◆ **Aim of the exercise**
The response should hold each line from the entries below where "longtable" is found.
(Records to use)
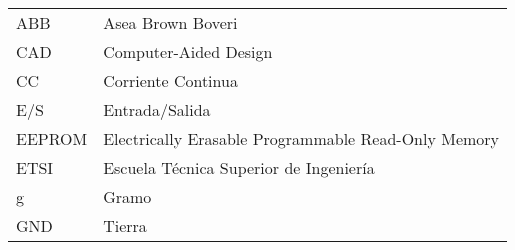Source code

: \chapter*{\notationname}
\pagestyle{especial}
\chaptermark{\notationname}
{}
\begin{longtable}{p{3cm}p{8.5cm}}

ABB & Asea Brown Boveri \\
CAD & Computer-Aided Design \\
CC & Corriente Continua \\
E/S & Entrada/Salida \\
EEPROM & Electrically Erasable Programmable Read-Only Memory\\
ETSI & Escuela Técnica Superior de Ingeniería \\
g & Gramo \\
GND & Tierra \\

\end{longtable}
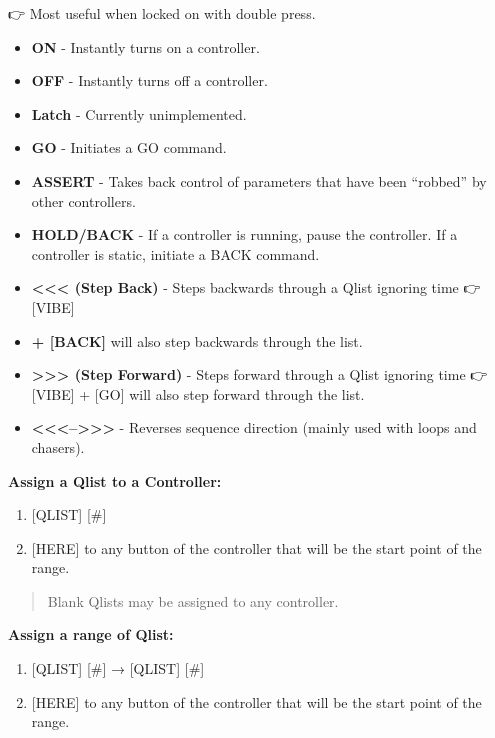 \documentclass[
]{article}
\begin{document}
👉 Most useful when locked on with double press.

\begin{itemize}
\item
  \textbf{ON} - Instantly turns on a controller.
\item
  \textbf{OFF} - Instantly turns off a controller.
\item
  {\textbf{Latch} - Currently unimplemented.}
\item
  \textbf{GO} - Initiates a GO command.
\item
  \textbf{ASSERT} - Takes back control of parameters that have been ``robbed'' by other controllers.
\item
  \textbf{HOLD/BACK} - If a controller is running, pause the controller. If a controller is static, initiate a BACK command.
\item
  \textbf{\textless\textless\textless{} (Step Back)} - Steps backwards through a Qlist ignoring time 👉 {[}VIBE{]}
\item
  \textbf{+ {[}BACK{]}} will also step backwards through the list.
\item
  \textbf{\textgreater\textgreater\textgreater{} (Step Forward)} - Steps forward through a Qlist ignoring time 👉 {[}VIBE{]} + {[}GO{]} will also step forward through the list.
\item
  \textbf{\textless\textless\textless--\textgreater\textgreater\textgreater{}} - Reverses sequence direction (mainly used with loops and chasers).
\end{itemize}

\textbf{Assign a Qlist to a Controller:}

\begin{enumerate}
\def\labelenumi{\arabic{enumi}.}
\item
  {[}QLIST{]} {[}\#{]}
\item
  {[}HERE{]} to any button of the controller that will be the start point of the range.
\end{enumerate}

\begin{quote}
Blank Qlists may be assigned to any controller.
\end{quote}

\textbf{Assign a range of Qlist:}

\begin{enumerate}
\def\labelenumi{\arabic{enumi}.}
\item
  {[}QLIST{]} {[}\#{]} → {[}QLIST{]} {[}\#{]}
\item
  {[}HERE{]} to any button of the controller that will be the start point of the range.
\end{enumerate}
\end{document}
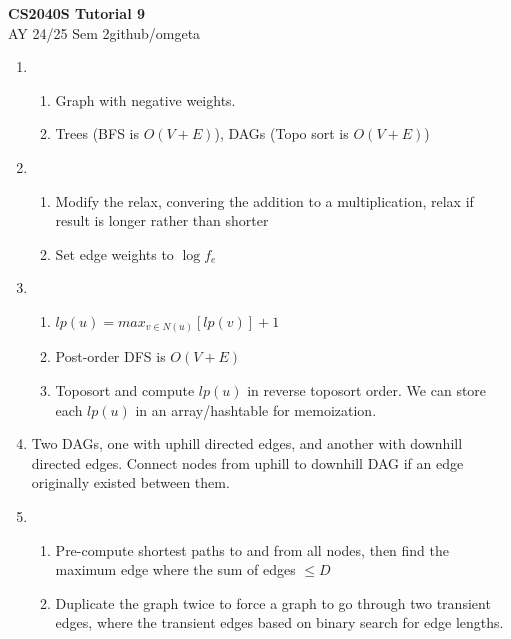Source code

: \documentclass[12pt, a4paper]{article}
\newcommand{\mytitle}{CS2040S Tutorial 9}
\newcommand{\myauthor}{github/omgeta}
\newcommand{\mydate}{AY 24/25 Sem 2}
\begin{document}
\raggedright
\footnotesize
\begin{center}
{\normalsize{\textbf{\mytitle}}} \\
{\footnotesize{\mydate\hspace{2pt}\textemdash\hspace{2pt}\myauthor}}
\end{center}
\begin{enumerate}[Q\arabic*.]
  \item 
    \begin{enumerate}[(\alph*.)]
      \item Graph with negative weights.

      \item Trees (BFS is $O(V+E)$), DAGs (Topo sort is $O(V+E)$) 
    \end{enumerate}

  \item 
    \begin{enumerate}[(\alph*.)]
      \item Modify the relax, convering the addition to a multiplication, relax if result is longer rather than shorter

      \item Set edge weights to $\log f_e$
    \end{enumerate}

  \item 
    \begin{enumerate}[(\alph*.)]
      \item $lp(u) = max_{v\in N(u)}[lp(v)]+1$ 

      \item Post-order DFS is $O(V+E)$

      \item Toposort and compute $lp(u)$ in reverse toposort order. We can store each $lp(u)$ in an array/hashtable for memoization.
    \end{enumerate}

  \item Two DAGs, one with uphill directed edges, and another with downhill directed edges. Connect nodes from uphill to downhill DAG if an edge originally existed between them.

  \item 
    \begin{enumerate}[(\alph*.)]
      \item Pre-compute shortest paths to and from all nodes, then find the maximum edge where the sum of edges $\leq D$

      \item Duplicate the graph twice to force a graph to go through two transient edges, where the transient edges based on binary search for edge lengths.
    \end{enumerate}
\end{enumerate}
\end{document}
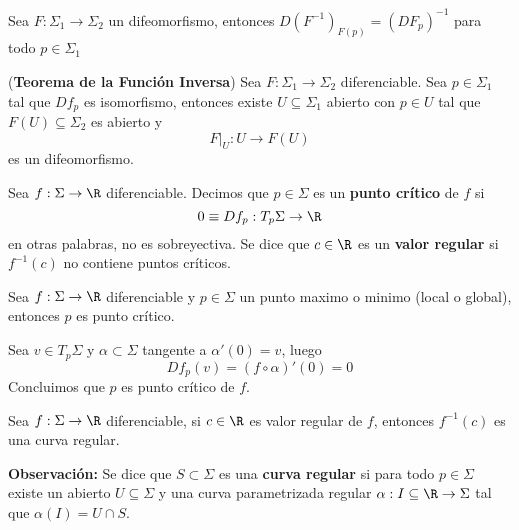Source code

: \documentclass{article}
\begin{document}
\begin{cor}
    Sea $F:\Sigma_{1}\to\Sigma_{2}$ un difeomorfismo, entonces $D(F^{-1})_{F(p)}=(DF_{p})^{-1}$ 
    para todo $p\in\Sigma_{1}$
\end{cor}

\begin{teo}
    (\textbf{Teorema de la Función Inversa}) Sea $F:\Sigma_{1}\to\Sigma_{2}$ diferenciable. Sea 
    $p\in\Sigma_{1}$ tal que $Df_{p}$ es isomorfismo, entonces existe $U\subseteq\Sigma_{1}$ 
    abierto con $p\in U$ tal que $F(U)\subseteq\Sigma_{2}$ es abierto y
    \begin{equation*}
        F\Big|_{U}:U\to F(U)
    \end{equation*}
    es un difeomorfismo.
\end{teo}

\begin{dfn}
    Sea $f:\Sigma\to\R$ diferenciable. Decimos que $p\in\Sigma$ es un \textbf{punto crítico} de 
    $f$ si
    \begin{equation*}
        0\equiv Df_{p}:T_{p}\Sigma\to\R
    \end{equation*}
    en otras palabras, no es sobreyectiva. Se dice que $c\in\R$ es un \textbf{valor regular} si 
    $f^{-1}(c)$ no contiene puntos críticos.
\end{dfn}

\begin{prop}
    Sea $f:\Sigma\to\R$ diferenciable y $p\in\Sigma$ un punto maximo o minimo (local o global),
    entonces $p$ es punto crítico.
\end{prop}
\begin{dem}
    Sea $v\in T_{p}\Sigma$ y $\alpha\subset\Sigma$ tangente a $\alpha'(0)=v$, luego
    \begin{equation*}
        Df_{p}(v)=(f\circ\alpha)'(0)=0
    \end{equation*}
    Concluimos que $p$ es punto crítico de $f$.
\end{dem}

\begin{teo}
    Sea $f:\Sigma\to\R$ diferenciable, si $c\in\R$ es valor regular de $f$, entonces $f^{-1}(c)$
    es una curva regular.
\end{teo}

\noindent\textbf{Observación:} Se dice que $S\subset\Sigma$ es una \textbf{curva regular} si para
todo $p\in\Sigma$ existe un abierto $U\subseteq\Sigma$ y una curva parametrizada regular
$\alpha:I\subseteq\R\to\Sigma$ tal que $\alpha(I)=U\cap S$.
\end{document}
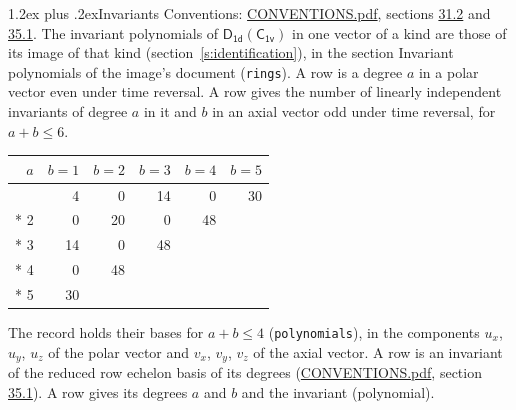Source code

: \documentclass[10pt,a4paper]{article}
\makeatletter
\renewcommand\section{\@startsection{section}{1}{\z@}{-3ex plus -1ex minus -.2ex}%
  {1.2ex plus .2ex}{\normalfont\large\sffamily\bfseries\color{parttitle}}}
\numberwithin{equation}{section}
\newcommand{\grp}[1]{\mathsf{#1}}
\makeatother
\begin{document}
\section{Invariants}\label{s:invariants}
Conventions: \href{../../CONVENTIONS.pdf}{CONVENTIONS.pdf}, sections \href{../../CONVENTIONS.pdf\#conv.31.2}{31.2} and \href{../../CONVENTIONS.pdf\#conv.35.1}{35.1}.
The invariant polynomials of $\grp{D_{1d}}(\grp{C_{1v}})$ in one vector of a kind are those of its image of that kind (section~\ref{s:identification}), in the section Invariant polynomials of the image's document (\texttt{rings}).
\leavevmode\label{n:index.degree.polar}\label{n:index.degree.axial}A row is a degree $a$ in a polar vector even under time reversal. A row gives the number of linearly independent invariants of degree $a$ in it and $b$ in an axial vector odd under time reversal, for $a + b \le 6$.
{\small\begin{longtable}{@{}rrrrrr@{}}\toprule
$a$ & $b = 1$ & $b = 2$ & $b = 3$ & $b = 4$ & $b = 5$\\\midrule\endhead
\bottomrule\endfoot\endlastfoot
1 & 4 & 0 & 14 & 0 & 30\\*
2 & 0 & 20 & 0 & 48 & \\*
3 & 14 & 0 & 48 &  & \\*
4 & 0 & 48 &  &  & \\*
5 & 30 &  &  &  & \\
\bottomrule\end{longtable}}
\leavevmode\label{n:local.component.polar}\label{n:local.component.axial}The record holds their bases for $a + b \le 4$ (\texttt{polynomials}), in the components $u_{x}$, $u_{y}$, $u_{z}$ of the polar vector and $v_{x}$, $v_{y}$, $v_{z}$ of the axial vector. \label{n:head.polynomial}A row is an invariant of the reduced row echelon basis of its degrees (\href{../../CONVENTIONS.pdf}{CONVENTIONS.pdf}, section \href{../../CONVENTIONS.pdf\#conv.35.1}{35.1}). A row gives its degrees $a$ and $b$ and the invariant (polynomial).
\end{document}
(End Records to use)
◆ **Reply**
\begin{longtable}{p{3cm}p{8.5cm}}
\end{longtable}
{\small\begin{longtable}{@{}rrrrrr@{}}\toprule
\bottomrule\end{longtable}}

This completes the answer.